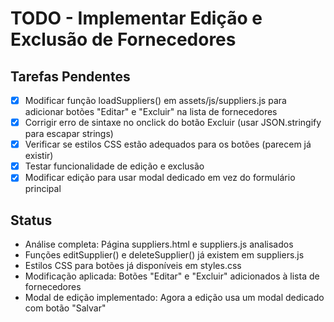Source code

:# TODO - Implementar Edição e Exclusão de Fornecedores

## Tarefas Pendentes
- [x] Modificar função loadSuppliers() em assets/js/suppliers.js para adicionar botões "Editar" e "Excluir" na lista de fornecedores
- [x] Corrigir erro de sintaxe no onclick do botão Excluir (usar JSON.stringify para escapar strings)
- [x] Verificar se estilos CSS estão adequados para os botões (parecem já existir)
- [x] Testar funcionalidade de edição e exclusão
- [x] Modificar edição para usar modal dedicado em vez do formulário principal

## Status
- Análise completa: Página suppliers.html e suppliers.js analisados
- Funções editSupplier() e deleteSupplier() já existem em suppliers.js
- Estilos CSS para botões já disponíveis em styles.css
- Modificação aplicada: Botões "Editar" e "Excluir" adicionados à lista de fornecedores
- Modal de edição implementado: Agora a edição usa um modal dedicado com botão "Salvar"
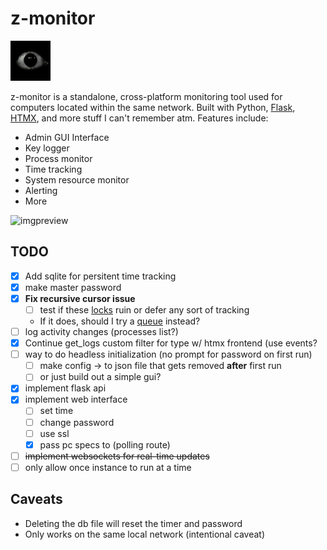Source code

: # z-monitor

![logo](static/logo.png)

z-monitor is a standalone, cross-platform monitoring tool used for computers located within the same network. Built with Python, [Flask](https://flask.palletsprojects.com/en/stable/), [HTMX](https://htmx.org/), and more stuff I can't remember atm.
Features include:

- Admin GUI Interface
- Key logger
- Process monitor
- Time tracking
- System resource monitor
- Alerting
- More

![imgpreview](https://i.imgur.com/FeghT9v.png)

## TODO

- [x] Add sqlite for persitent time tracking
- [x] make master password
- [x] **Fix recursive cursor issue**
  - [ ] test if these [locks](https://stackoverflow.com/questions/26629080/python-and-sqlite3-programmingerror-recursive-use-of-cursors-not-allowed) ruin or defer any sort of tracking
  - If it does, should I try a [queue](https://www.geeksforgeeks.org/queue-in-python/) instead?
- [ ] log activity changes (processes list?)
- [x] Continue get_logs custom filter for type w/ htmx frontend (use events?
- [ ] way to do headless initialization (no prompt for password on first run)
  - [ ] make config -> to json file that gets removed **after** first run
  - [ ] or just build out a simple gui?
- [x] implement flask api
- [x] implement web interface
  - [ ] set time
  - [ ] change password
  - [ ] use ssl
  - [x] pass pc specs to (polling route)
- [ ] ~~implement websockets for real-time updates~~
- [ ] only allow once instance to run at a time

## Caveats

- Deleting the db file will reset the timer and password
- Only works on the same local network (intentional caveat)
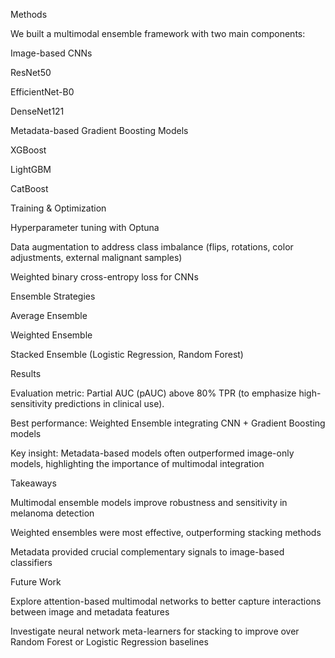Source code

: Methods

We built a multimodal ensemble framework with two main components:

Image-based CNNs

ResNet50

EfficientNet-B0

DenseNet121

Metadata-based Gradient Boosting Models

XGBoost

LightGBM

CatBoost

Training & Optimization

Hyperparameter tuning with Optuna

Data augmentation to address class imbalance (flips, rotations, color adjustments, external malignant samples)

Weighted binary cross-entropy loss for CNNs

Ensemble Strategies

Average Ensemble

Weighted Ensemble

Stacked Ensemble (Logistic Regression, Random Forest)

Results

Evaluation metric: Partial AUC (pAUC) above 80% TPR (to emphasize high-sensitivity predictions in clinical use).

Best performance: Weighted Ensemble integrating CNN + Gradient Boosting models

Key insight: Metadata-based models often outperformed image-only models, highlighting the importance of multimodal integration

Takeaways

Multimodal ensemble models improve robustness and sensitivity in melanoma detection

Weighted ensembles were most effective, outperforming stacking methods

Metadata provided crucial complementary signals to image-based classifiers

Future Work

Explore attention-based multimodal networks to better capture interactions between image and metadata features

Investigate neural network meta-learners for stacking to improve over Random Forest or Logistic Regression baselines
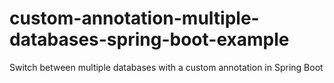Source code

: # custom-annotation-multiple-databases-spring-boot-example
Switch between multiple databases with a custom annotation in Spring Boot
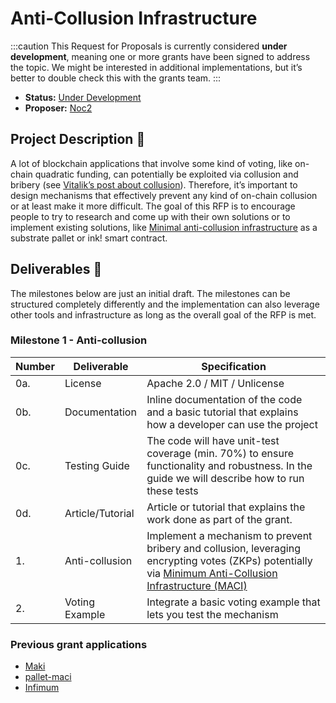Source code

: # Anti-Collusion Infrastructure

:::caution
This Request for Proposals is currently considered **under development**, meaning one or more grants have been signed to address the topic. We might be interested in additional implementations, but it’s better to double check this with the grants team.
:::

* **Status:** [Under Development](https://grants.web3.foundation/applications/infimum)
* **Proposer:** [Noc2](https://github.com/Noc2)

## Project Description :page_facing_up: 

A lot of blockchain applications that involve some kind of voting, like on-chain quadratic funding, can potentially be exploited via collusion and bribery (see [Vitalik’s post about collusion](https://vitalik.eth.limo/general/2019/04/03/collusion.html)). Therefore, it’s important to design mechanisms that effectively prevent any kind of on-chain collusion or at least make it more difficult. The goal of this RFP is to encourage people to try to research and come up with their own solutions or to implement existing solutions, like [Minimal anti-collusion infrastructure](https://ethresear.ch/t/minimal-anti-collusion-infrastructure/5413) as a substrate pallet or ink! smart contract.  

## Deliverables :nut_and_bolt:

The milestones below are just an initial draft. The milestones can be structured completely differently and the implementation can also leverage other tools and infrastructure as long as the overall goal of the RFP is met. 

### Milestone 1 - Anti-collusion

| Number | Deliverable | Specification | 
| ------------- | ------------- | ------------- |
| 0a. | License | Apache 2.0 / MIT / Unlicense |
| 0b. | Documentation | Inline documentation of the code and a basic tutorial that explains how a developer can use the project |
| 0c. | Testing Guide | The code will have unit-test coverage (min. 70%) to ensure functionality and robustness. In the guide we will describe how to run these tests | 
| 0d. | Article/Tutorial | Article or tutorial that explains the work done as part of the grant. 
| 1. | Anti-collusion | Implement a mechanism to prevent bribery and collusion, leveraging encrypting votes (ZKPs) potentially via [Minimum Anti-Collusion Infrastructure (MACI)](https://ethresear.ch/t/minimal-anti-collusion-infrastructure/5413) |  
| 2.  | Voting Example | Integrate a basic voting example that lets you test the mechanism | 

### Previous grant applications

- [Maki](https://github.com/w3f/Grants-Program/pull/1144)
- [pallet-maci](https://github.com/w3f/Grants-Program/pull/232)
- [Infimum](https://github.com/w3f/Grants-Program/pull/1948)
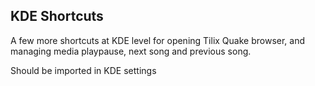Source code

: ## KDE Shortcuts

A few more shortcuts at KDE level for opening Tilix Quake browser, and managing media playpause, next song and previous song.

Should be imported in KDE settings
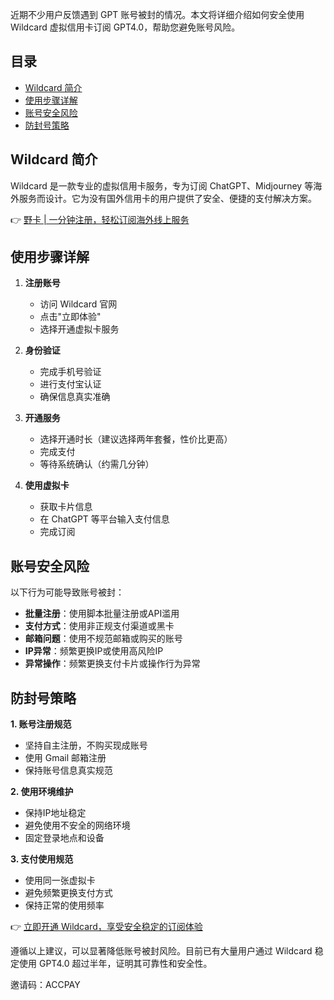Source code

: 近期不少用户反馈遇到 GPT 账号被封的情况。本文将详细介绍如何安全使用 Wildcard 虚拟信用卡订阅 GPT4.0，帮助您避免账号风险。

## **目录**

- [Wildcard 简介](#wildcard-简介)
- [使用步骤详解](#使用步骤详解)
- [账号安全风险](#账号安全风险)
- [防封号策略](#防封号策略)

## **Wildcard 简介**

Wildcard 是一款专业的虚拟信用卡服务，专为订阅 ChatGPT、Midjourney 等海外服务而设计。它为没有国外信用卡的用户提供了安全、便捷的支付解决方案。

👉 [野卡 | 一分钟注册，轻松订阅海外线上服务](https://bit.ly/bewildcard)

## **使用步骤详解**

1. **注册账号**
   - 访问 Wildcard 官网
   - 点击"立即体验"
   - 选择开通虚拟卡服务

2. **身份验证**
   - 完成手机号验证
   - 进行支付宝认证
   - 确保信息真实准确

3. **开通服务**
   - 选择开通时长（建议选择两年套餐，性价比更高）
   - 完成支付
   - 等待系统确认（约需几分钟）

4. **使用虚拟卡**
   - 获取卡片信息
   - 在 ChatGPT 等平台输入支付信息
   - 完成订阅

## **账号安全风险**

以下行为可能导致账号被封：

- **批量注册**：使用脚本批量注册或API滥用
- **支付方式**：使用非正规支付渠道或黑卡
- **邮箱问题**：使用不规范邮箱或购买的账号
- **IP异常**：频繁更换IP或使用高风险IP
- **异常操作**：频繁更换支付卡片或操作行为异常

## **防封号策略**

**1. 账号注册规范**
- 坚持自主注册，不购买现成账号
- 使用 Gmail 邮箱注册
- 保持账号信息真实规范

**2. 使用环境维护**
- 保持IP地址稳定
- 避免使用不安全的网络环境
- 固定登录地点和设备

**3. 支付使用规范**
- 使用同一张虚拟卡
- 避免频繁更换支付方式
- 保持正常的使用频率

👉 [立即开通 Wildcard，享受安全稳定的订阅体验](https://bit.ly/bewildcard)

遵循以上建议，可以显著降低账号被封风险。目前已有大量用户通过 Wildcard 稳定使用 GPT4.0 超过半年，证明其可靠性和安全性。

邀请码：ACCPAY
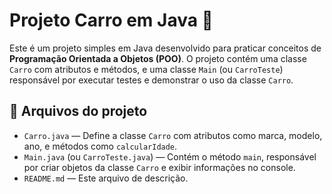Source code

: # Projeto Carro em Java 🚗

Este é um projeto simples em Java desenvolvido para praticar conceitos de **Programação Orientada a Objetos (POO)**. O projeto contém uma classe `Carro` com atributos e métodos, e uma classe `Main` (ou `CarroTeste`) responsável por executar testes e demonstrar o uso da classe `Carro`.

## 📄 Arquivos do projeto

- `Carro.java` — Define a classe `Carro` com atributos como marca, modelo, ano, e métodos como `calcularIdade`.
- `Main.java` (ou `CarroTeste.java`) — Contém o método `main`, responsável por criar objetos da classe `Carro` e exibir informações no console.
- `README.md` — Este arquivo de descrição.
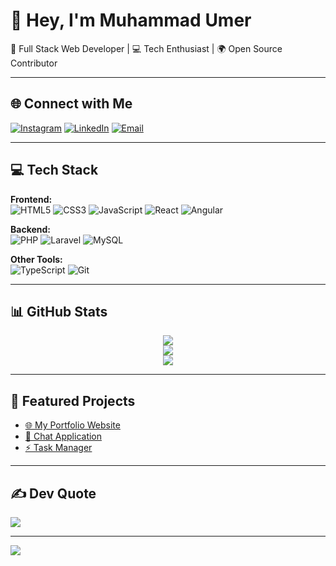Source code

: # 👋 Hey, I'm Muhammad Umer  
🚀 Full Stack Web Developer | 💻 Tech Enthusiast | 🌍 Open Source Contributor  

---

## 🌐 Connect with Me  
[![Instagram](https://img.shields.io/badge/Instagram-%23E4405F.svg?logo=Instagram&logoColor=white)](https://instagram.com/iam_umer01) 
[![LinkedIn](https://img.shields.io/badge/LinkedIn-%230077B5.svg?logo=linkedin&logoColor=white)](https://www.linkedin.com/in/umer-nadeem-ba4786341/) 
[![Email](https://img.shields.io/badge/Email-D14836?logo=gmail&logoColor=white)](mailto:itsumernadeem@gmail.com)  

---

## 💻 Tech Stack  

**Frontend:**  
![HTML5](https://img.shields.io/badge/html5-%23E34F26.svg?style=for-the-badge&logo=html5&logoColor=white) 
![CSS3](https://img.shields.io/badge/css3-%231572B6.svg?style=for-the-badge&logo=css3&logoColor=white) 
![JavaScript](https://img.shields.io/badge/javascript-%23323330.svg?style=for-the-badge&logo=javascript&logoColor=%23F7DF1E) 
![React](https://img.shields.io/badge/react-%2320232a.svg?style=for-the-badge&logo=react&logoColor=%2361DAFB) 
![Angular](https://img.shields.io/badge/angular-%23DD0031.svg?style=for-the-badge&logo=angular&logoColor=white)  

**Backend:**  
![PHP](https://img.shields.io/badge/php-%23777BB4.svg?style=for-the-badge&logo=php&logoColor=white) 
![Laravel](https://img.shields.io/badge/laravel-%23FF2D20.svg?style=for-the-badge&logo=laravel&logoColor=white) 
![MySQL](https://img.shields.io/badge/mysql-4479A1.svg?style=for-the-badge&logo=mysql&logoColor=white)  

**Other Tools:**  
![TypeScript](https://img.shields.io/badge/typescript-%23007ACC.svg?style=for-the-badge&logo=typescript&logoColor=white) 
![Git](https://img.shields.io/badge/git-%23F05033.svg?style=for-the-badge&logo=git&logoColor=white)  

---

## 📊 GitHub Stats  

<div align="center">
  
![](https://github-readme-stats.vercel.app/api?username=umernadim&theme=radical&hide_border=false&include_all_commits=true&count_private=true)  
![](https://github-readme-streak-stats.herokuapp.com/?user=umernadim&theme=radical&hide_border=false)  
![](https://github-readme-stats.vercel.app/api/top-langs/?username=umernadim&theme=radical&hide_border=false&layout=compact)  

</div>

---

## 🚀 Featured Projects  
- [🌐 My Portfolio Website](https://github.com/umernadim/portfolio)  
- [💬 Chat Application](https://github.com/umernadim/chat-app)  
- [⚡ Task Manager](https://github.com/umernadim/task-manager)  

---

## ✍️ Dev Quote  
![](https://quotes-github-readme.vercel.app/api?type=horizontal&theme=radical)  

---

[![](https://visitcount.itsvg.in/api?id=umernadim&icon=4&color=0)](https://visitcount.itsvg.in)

- AIM OF THE TASK -
Pictures in the entries do not go into the copy. Print only the lines starting at the one containing "2. **身份验证**" and ending at the one containing "Carro em Java 🚗", exactly as they appear.

- ANSWER SECTION -
2. **身份验证**
   - 完成手机号验证
   - 进行支付宝认证
   - 确保信息真实准确

3. **开通服务**
   - 选择开通时长（建议选择两年套餐，性价比更高）
   - 完成支付
   - 等待系统确认（约需几分钟）

4. **使用虚拟卡**
   - 获取卡片信息
   - 在 ChatGPT 等平台输入支付信息
   - 完成订阅

## **账号安全风险**

以下行为可能导致账号被封：

- **批量注册**：使用脚本批量注册或API滥用
- **支付方式**：使用非正规支付渠道或黑卡
- **邮箱问题**：使用不规范邮箱或购买的账号
- **IP异常**：频繁更换IP或使用高风险IP
- **异常操作**：频繁更换支付卡片或操作行为异常

## **防封号策略**

**1. 账号注册规范**
- 坚持自主注册，不购买现成账号
- 使用 Gmail 邮箱注册
- 保持账号信息真实规范

**2. 使用环境维护**
- 保持IP地址稳定
- 避免使用不安全的网络环境
- 固定登录地点和设备

**3. 支付使用规范**
- 使用同一张虚拟卡
- 避免频繁更换支付方式
- 保持正常的使用频率

👉 [立即开通 Wildcard，享受安全稳定的订阅体验](https://bit.ly/bewildcard)

遵循以上建议，可以显著降低账号被封风险。目前已有大量用户通过 Wildcard 稳定使用 GPT4.0 超过半年，证明其可靠性和安全性。

邀请码：ACCPAY
Source code

: # Projeto Carro em Java 🚗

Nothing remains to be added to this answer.